-- Requirement --
If pictures appear in the lines below, skip them and copy exactly the lines from the one containing "postition:fixed places elements" through the one containing "- Formal, type‑checked", and nothing else.

[Material provided]

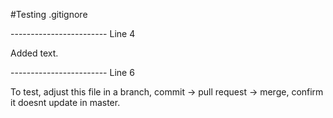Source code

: #Testing .gitignore


------------------------ Line 4

Added text.

------------------------ Line 6

To test, adjust this file in a branch, commit -> pull request -> merge, confirm it doesnt update in master.
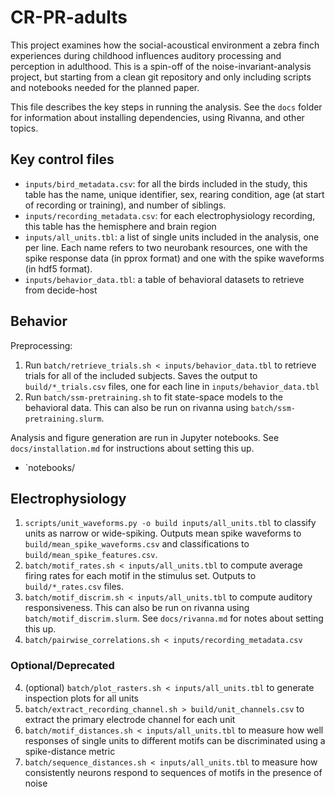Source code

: # CR-PR-adults

This project examines how the social-acoustical environment a zebra finch
experiences during childhood influences auditory processing and perception in
adulthood. This is a spin-off of the noise-invariant-analysis project, but
starting from a clean git repository and only including scripts and notebooks
needed for the planned paper.

This file describes the key steps in running the analysis. See the `docs` folder
for information about installing dependencies, using Rivanna, and other topics.

## Key control files

- `inputs/bird_metadata.csv`: for all the birds included in the study, this table has the name, unique identifier, sex, rearing condition, age (at start of recording or training), and number of siblings.
- `inputs/recording_metadata.csv`: for each electrophysiology recording, this table has the hemisphere and brain region
- `inputs/all_units.tbl`: a list of single units included in the analysis, one per line. Each name refers to two neurobank resources, one with the spike response data (in pprox format) and one with the spike waveforms (in hdf5 format).
- `inputs/behavior_data.tbl`: a table of behavioral datasets to retrieve from decide-host

## Behavior

Preprocessing:

1. Run `batch/retrieve_trials.sh < inputs/behavior_data.tbl` to retrieve trials for all of the included subjects. Saves the output to `build/*_trials.csv` files, one for each line in `inputs/behavior_data.tbl`
2. Run `batch/ssm-pretraining.sh` to fit state-space models to the behavioral data. This can also be run on rivanna using `batch/ssm-pretraining.slurm`.

Analysis and figure generation are run in Jupyter notebooks. See `docs/installation.md` for instructions about setting this up.

- `notebooks/

## Electrophysiology

1. `scripts/unit_waveforms.py -o build inputs/all_units.tbl` to classify units as narrow or wide-spiking. Outputs mean spike waveforms to `build/mean_spike_waveforms.csv` and classifications to `build/mean_spike_features.csv`.
2. `batch/motif_rates.sh < inputs/all_units.tbl` to compute average firing rates for each motif in the stimulus set. Outputs to `build/*_rates.csv` files.
3. `batch/motif_discrim.sh < inputs/all_units.tbl` to compute auditory responsiveness. This can also be run on rivanna using `batch/motif_discrim.slurm`. See `docs/rivanna.md` for notes about setting this up.
4. `batch/pairwise_correlations.sh < inputs/recording_metadata.csv`

### Optional/Deprecated

4. (optional) `batch/plot_rasters.sh < inputs/all_units.tbl` to generate inspection plots for all units
3. `batch/extract_recording_channel.sh > build/unit_channels.csv` to extract the primary electrode channel for each unit
5. `batch/motif_distances.sh < inputs/all_units.tbl` to measure how well responses of single units to different motifs can be discriminated using a spike-distance metric
6. `batch/sequence_distances.sh < inputs/all_units.tbl` to measure how consistently neurons respond to sequences of motifs in the presence of noise
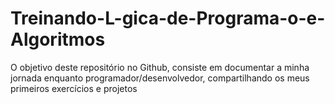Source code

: # Treinando-L-gica-de-Programa-o-e-Algoritmos
O objetivo deste repositório no Github, consiste em documentar a minha jornada enquanto programador/desenvolvedor, compartilhando os meus primeiros exercícios e projetos
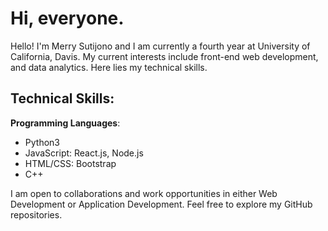 # Hi, everyone.

Hello! I'm Merry Sutijono and I am currently a fourth year at University of California, Davis. My current interests include front-end web development, and data analytics. Here lies my technical skills. 

## Technical Skills:
**Programming Languages**: 

- Python3
- JavaScript: React.js, Node.js
- HTML/CSS: Bootstrap
- C++

I am open to collaborations and work opportunities in either Web Development or Application Development. Feel free to explore my GitHub repositories.
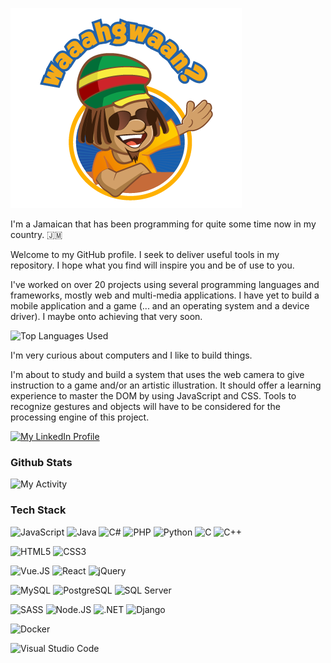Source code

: ![Dread: Wah Gwaan?](./.attachments/wah-gwaan.png)

I'm a Jamaican that has been programming for quite some time now in my country. :jamaica:

Welcome to my GitHub profile. I seek to deliver useful tools in my repository. I hope what you find will inspire you and be of use to you.

I've worked on over 20 projects using several programming languages and frameworks, mostly web and multi-media applications. I have yet to build a mobile application and a game (... and an operating system and a device driver). I maybe onto achieving that very soon.

<img src="https://github-readme-stats.vercel.app/api/top-langs/?username=dayton-outar" alt="Top Languages Used" />

I'm very curious about computers and I like to build things.

I'm about to study and build a system that uses the web camera to give instruction to a game and/or an artistic illustration. It should offer a learning experience to master the DOM by using JavaScript and CSS. Tools to recognize gestures and objects will have to be considered for the processing engine of this project.

<!--
**dayton-outar/dayton-outar** is a ✨ _special_ ✨ repository because its `README.md` (this file) appears on your GitHub profile.

Here are some ideas to get you started:

- 🔭 I’m currently working on ...
- 🌱 I’m currently learning ...
- 👯 I’m looking to collaborate on ...
- 🤔 I’m looking for help with ...
- 💬 Ask me about ...
- 📫 How to reach me: ...
- 😄 Pronouns: ...
- ⚡ Fun fact: ...
-->

[![My LinkedIn Profile](https://img.shields.io/badge/LinkedIn-0077B5?style=for-the-badge&logo=linkedin&logoColor=white)](https://www.linkedin.com/in/dayton-outar-a4758143/)

### Github Stats

<img src="https://github-readme-stats.vercel.app/api?username=dayton-outar&show_icons=true" alt="My Activity" />

### Tech Stack

![JavaScript](https://img.shields.io/badge/JavaScript-F7DF1E?style=for-the-badge&logo=javascript&logoColor=black) ![Java](https://img.shields.io/badge/Java-ED8B00?style=for-the-badge&logo=java&logoColor=white) ![C#](https://img.shields.io/badge/C%23-239120?style=for-the-badge&logo=c-sharp&logoColor=white) ![PHP](https://img.shields.io/badge/PHP-777BB4?style=for-the-badge&logo=php&logoColor=white) ![Python](https://img.shields.io/badge/Python-3776AB?style=for-the-badge&logo=python&logoColor=white) ![C](https://img.shields.io/badge/C-00599C?style=for-the-badge&logo=c&logoColor=white) ![C++](https://img.shields.io/badge/C%2B%2B-00599C?style=for-the-badge&logo=c%2B%2B&logoColor=white)

![HTML5](https://img.shields.io/badge/HTML5-E34F26?style=for-the-badge&logo=html5&logoColor=white) ![CSS3](https://img.shields.io/badge/CSS3-1572B6?style=for-the-badge&logo=css3&logoColor=white)

![Vue.JS](https://img.shields.io/badge/Vue.js-35495E?style=for-the-badge&logo=vue-dot-js&logoColor=4FC08D) ![React](https://img.shields.io/badge/React-20232A?style=for-the-badge&logo=react&logoColor=61DAFB) ![jQuery](https://img.shields.io/badge/jQuery-0769AD?style=for-the-badge&logo=jquery&logoColor=white)

![MySQL](https://img.shields.io/badge/MySQL-00000F?style=for-the-badge&logo=mysql&logoColor=white) ![PostgreSQL](https://img.shields.io/badge/PostgreSQL-316192?style=for-the-badge&logo=postgresql&logoColor=white) ![SQL Server](https://img.shields.io/badge/Microsoft%20SQL%20Sever-CC2927?style=for-the-badge&logo=microsoft%20sql%20server&logoColor=white)

![SASS](https://img.shields.io/badge/Sass-CC6699?style=for-the-badge&logo=sass&logoColor=white) ![Node.JS](https://img.shields.io/badge/Node.js-43853D?style=for-the-badge&logo=node-dot-js&logoColor=white) ![.NET](https://img.shields.io/badge/.NET-5C2D91?style=for-the-badge&logo=dot-net&logoColor=white) ![Django](https://img.shields.io/badge/Django-092E20?style=for-the-badge&logo=django&logoColor=green)

![Docker](https://img.shields.io/badge/Docker-2CA5E0?style=for-the-badge&logo=docker&logoColor=white)

![Visual Studio Code](https://img.shields.io/badge/Visual_Studio_Code-0078D4?style=for-the-badge&logo=visual%20studio%20code&logoColor=white)
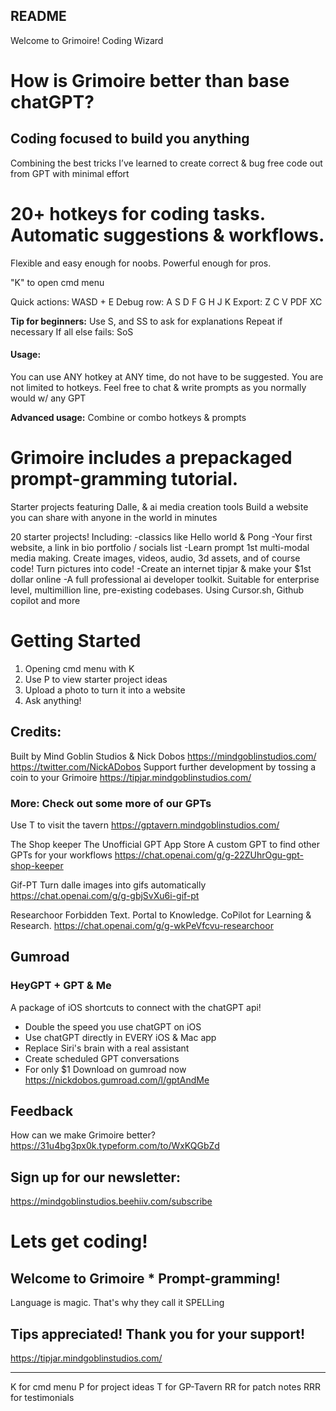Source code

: ## README
Welcome to Grimoire! 
Coding Wizard

# How is Grimoire better than base chatGPT?
## Coding focused to build you anything

Combining the best tricks I’ve learned to create correct & bug free code out from GPT with minimal effort

# 20+ hotkeys for coding tasks. Automatic suggestions & workflows.
Flexible and easy enough for noobs.
Powerful enough for pros.

"K" to open cmd menu

Quick actions:
WASD + E
Debug row:
A S D F G H J K
Export:
Z C V PDF XC

**Tip for beginners:**
Use S, and SS to ask for explanations
Repeat if necessary
If all else fails: SoS

#### Usage:
You can use ANY hotkey at ANY time, do not have to be suggested.
You are not limited to hotkeys.
Feel free to chat & write prompts as you normally would w/ any GPT

**Advanced usage:**
Combine or combo hotkeys & prompts

# Grimoire includes a prepackaged prompt-gramming tutorial.
Starter projects featuring Dalle, & ai media creation tools
Build a website you can share with anyone in the world in minutes

20 starter projects! Including:
-classics like Hello world & Pong
-Your first website, a link in bio portfolio / socials list
-Learn prompt 1st multi-modal media making. Create images, videos, audio, 3d assets, and of course code! Turn pictures into code!
-Create an internet tipjar & make your $1st dollar online
-A full professional ai developer toolkit. Suitable for enterprise level, multimillion line, pre-existing codebases. Using Cursor.sh, Github copilot and more

# Getting Started
1. Opening cmd menu with K
2. Use P to view starter project ideas
3. Upload a photo to turn it into a website
4. Ask anything!


## Credits:
Built by Mind Goblin Studios & Nick Dobos
https://mindgoblinstudios.com/
https://twitter.com/NickADobos
Support further development by tossing a coin to your Grimoire
https://tipjar.mindgoblinstudios.com/



### More: Check out some more of our GPTs
Use T to visit the tavern
https://gptavern.mindgoblinstudios.com/

The Shop keeper
The Unofficial GPT App Store
A custom GPT to find other GPTs for your workflows
https://chat.openai.com/g/g-22ZUhrOgu-gpt-shop-keeper

Gif-PT
Turn dalle images into gifs automatically
https://chat.openai.com/g/g-gbjSvXu6i-gif-pt

Researchoor
Forbidden Text. Portal to Knowledge. CoPilot for Learning & Research.
https://chat.openai.com/g/g-wkPeVfcvu-researchoor

## Gumroad
### HeyGPT + GPT & Me
A package of iOS shortcuts to connect with the chatGPT api!
- Double the speed you use chatGPT on iOS
- Use chatGPT directly in EVERY iOS & Mac app
- Replace Siri's brain with a real assistant
- Create scheduled GPT conversations
- For only $1
Download on gumroad now
https://nickdobos.gumroad.com/l/gptAndMe


## Feedback
How can we make Grimoire better?
https://31u4bg3px0k.typeform.com/to/WxKQGbZd

## Sign up for our newsletter:
https://mindgoblinstudios.beehiiv.com/subscribe

# Lets get coding!
## Welcome to Grimoire * Prompt-gramming!
Language is magic. That's why they call it SPELLing

## Tips appreciated! Thank you for your support!
https://tipjar.mindgoblinstudios.com/

----

K for cmd menu
P for project ideas
T for GP-Tavern
RR for patch notes
RRR for testimonials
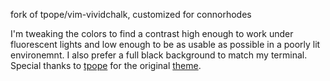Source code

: fork of tpope/vim-vividchalk, customized for connorhodes 


I'm tweaking the colors to find a contrast high enough to work under fluorescent lights and low enough to be as usable as possible in a poorly lit environemnt. I also prefer a full black background to match my terminal. Special thanks to [tpope](https://github.com/tpope) for the original [theme](https://github.com/tpope/vim-vividchalk).
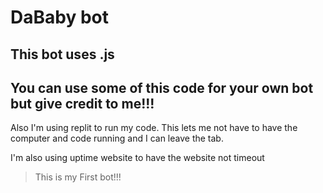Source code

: # DaBaby bot


## This bot uses .js

## **You can use some of this code for your own bot but give credit to me!!!**

Also I'm using replit to run my code. This lets me not have to have the computer and code running and I can leave the tab.

I'm also using uptime website to have the website not timeout
> This is my First bot!!!
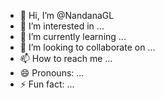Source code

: - 👋 Hi, I’m @NandanaGL
- 👀 I’m interested in ...
- 🌱 I’m currently learning ...
- 💞️ I’m looking to collaborate on ...
- 📫 How to reach me ...
- 😄 Pronouns: ...
- ⚡ Fun fact: ...

<!---
NandanaGL/NandanaGL is a ✨ special ✨ repository because its `README.md` (this file) appears on your GitHub profile.
You can click the Preview link to take a look at your changes.
--->
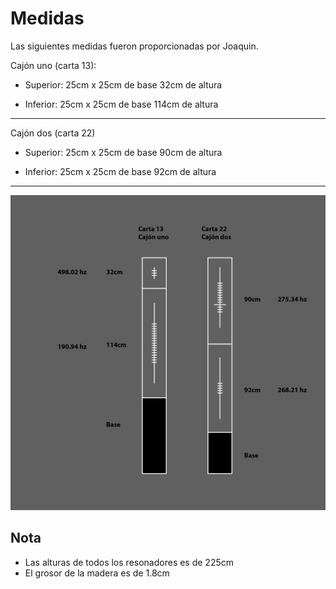# Medidas

Las siguientes medidas fueron proporcionadas por Joaquin.

Cajón uno (carta 13):
- Superior: 
25cm x 25cm de base
32cm de altura

- Inferior:
25cm x 25cm de base
114cm de altura

---------------------------------------
Cajón dos (carta 22)
- Superior: 
25cm x 25cm de base
90cm de altura

- Inferior: 
25cm x 25cm de base
92cm de altura


----------------------------------------

![](https://github.com/hugoescalpelo/el-timepo-ganado-a-la-guerra/blob/main/Documentos/image.png?raw=true)

## Nota
- Las alturas de todos los resonadores es de 225cm
- El grosor de la madera es de 1.8cm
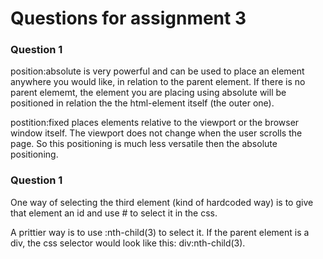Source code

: # Questions for assignment 3

### Question 1
position:absolute is very powerful and can be used to place an element anywhere you would like, in relation to the parent element. If there is no parent elememt, the element you are placing using absolute will be positioned in relation the the html-element itself (the outer one).

postition:fixed places elements relative to the viewport or the browser window itself. The viewport does not change when the user scrolls the page. So this positioning is much less versatile then the absolute positioning.


### Question 1

One way of selecting the third element (kind of hardcoded way) is to give that element an id and use # to select it in the css.

A prittier way is to use :nth-child(3) to select it. If the parent element is a div, the css selector would look like this: div:nth-child(3).

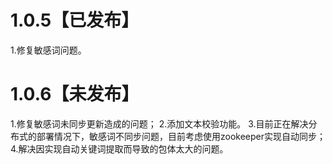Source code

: # 1.0.5【已发布】
1.修复敏感词问题。

# 1.0.6【未发布】
1.修复敏感词未同步更新造成的问题；
2.添加文本校验功能。
3.目前正在解决分布式的部署情况下，敏感词不同步问题，目前考虑使用zookeeper实现自动同步；
4.解决因实现自动关键词提取而导致的包体太大的问题。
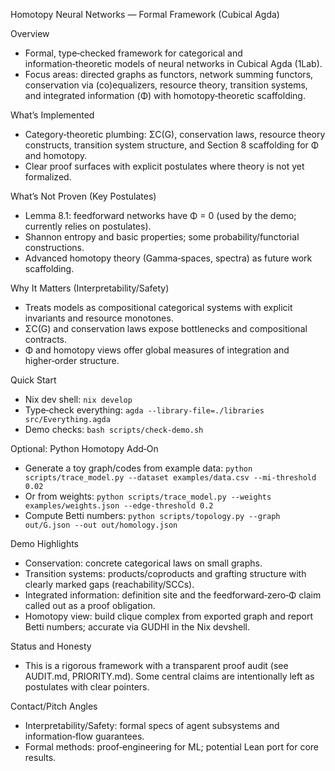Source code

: Homotopy Neural Networks — Formal Framework (Cubical Agda)

Overview
- Formal, type‑checked framework for categorical and information‑theoretic models of neural networks in Cubical Agda (1Lab).
- Focus areas: directed graphs as functors, network summing functors, conservation via (co)equalizers, resource theory, transition systems, and integrated information (Φ) with homotopy‑theoretic scaffolding.

What’s Implemented
- Category‑theoretic plumbing: ΣC(G), conservation laws, resource theory constructs, transition system structure, and Section 8 scaffolding for Φ and homotopy.
- Clear proof surfaces with explicit postulates where theory is not yet formalized.

What’s Not Proven (Key Postulates)
- Lemma 8.1: feedforward networks have Φ = 0 (used by the demo; currently relies on postulates).
- Shannon entropy and basic properties; some probability/functorial constructions.
- Advanced homotopy theory (Gamma‑spaces, spectra) as future work scaffolding.

Why It Matters (Interpretability/Safety)
- Treats models as compositional categorical systems with explicit invariants and resource monotones.
- ΣC(G) and conservation laws expose bottlenecks and compositional contracts.
- Φ and homotopy views offer global measures of integration and higher‑order structure.

Quick Start
- Nix dev shell: `nix develop`
- Type‑check everything: `agda --library-file=./libraries src/Everything.agda`
- Demo checks: `bash scripts/check-demo.sh`

Optional: Python Homotopy Add‑On
- Generate a toy graph/codes from example data: `python scripts/trace_model.py --dataset examples/data.csv --mi-threshold 0.02`
- Or from weights: `python scripts/trace_model.py --weights examples/weights.json --edge-threshold 0.2`
- Compute Betti numbers: `python scripts/topology.py --graph out/G.json --out out/homology.json`

Demo Highlights
- Conservation: concrete categorical laws on small graphs.
- Transition systems: products/coproducts and grafting structure with clearly marked gaps (reachability/SCCs).
- Integrated information: definition site and the feedforward‑zero‑Φ claim called out as a proof obligation.
 - Homotopy view: build clique complex from exported graph and report Betti numbers; accurate via GUDHI in the Nix devshell.

Status and Honesty
- This is a rigorous framework with a transparent proof audit (see AUDIT.md, PRIORITY.md). Some central claims are intentionally left as postulates with clear pointers.

Contact/Pitch Angles
- Interpretability/Safety: formal specs of agent subsystems and information‑flow guarantees.
- Formal methods: proof‑engineering for ML; potential Lean port for core results.
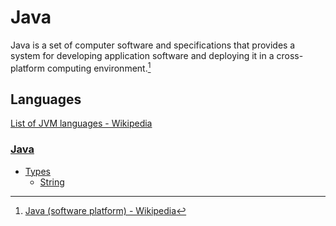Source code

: # Java
Java is a set of computer software and specifications that provides a system for developing application software and deploying it in a cross-platform computing environment.[^wiki]

[^wiki]: [Java (software platform) - Wikipedia](https://en.wikipedia.org/wiki/Java_(software_platform))

## Languages
[List of JVM languages - Wikipedia](https://en.wikipedia.org/wiki/List_of_JVM_languages)

### [Java](Languages/Java/README.md)
- [Types](Languages/Java/Types/README.md)
  - [String](Languages/Java/Types/String.md)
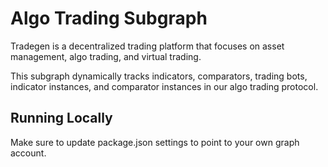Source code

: # Algo Trading Subgraph

Tradegen is a decentralized trading platform that focuses on asset management, algo trading, and virtual trading.

This subgraph dynamically tracks indicators, comparators, trading bots, indicator instances, and comparator instances in our algo trading protocol.

## Running Locally

Make sure to update package.json settings to point to your own graph account.

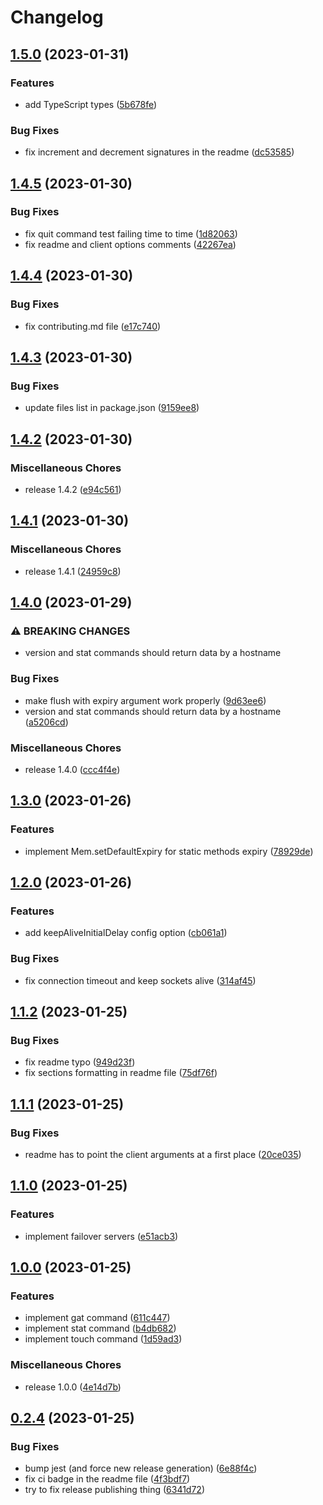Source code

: # Changelog

## [1.5.0](https://github.com/alexzel/iomem/compare/v1.4.5...v1.5.0) (2023-01-31)


### Features

* add TypeScript types ([5b678fe](https://github.com/alexzel/iomem/commit/5b678fed053905904f5d28154bd952988a05d2d2))


### Bug Fixes

* fix increment and decrement signatures in the readme ([dc53585](https://github.com/alexzel/iomem/commit/dc535854b5f7ac71ce9af09c3d7f4dc1ac0935e6))

## [1.4.5](https://github.com/alexzel/iomem/compare/v1.4.4...v1.4.5) (2023-01-30)


### Bug Fixes

* fix quit command test failing time to time ([1d82063](https://github.com/alexzel/iomem/commit/1d82063ef8a73d8e768a9a7593d578f60f3c8d2f))
* fix readme and client options comments ([42267ea](https://github.com/alexzel/iomem/commit/42267eaa6d38c8894098b278161e1172693ee24f))

## [1.4.4](https://github.com/alexzel/iomem/compare/v1.4.3...v1.4.4) (2023-01-30)


### Bug Fixes

* fix contributing.md file ([e17c740](https://github.com/alexzel/iomem/commit/e17c740dff47c4a6a939a15be6ca29c228471499))

## [1.4.3](https://github.com/alexzel/iomem/compare/v1.4.2...v1.4.3) (2023-01-30)


### Bug Fixes

* update files list in package.json ([9159ee8](https://github.com/alexzel/iomem/commit/9159ee81bed060dd83a592aa4729b17ec2c0edf7))

## [1.4.2](https://github.com/alexzel/iomem/compare/v1.4.1...v1.4.2) (2023-01-30)


### Miscellaneous Chores

* release 1.4.2 ([e94c561](https://github.com/alexzel/iomem/commit/e94c5610c535fec82fe94694121292cced594024))

## [1.4.1](https://github.com/alexzel/iomem/compare/v1.4.0...v1.4.1) (2023-01-30)


### Miscellaneous Chores

* release 1.4.1 ([24959c8](https://github.com/alexzel/iomem/commit/24959c8dd3ec29ebc1acc5d9fee2ef71d0a32a48))

## [1.4.0](https://github.com/alexzel/iomem/compare/v1.3.0...v1.4.0) (2023-01-29)


### ⚠ BREAKING CHANGES

* version and stat commands should return data by a hostname

### Bug Fixes

* make flush with expiry argument work properly ([9d63ee6](https://github.com/alexzel/iomem/commit/9d63ee64eb2592510db509bf337a5bba2a3ad5e2))
* version and stat commands should return data by a hostname ([a5206cd](https://github.com/alexzel/iomem/commit/a5206cd4e87bd4389af68bc682641820372e4d45))


### Miscellaneous Chores

* release 1.4.0 ([ccc4f4e](https://github.com/alexzel/iomem/commit/ccc4f4ef4c8ec735021ae41836c07ec16a09de8c))

## [1.3.0](https://github.com/alexzel/iomem/compare/v1.2.0...v1.3.0) (2023-01-26)


### Features

* implement Mem.setDefaultExpiry for static methods expiry ([78929de](https://github.com/alexzel/iomem/commit/78929de1ea58701e84e81c89eb87dd4bddc9ab5f))

## [1.2.0](https://github.com/alexzel/iomem/compare/v1.1.2...v1.2.0) (2023-01-26)


### Features

* add keepAliveInitialDelay config option ([cb061a1](https://github.com/alexzel/iomem/commit/cb061a19a749c131c0e0668203672f123f6f658e))


### Bug Fixes

* fix connection timeout and keep sockets alive ([314af45](https://github.com/alexzel/iomem/commit/314af456e1e9cbe310103edf0bd8da47c229f63c))

## [1.1.2](https://github.com/alexzel/iomem/compare/v1.1.1...v1.1.2) (2023-01-25)


### Bug Fixes

* fix readme typo ([949d23f](https://github.com/alexzel/iomem/commit/949d23f08f2d743aecd70346b26a42d17a742212))
* fix sections formatting in readme file ([75df76f](https://github.com/alexzel/iomem/commit/75df76f3b8112f0465d3fb40443b7f8934f15d00))

## [1.1.1](https://github.com/alexzel/iomem/compare/v1.1.0...v1.1.1) (2023-01-25)


### Bug Fixes

* readme has to point the client arguments at a first place ([20ce035](https://github.com/alexzel/iomem/commit/20ce035651d0663ad42783eef1cbe17618e80a15))

## [1.1.0](https://github.com/alexzel/iomem/compare/v1.0.0...v1.1.0) (2023-01-25)


### Features

* implement failover servers ([e51acb3](https://github.com/alexzel/iomem/commit/e51acb3459289950470f3f317feb0b150c8badf4))

## [1.0.0](https://github.com/alexzel/iomem/compare/v0.2.4...v1.0.0) (2023-01-25)


### Features

* implement gat command ([611c447](https://github.com/alexzel/iomem/commit/611c447ef95f9678b20cdbb33baae6c8c92b9850))
* implement stat command ([b4db682](https://github.com/alexzel/iomem/commit/b4db682f688f2007dc50d1f9b1df39815a033fcd))
* implement touch command ([1d59ad3](https://github.com/alexzel/iomem/commit/1d59ad3c89cecd761166f5188b1557b1eed4a199))


### Miscellaneous Chores

* release 1.0.0 ([4e14d7b](https://github.com/alexzel/iomem/commit/4e14d7b94021367e0a591c3072d7d0b5fd0e66da))

## [0.2.4](https://github.com/alexzel/iomem/compare/v0.2.3...v0.2.4) (2023-01-25)


### Bug Fixes

* bump jest (and force new release generation) ([6e88f4c](https://github.com/alexzel/iomem/commit/6e88f4c04f0d34617ef85ceb722cd5c74b612c25))
* fix ci badge in the readme file ([4f3bdf7](https://github.com/alexzel/iomem/commit/4f3bdf71b7482d67e40a966c01e9bd126697afef))
* try to fix release publishing thing ([6341d72](https://github.com/alexzel/iomem/commit/6341d7285eae3b5f7b633a549a1e131e06e303b2))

[/Material provided]

-- Result below --
postition:fixed places elements relative to the viewport or the browser window itself. The viewport does not change when the user scrolls the page. So this positioning is much less versatile then the absolute positioning.


### Question 1

One way of selecting the third element (kind of hardcoded way) is to give that element an id and use # to select it in the css.

A prittier way is to use :nth-child(3) to select it. If the parent element is a div, the css selector would look like this: div:nth-child(3).

Source code

: # 1.0.5【已发布】
1.修复敏感词问题。

# 1.0.6【未发布】
1.修复敏感词未同步更新造成的问题；
2.添加文本校验功能。
3.目前正在解决分布式的部署情况下，敏感词不同步问题，目前考虑使用zookeeper实现自动同步；
4.解决因实现自动关键词提取而导致的包体太大的问题。
Source code

: Homotopy Neural Networks — Formal Framework (Cubical Agda)

Overview
- Formal, type‑checked framework for categorical and information‑theoretic models of neural networks in Cubical Agda (1Lab).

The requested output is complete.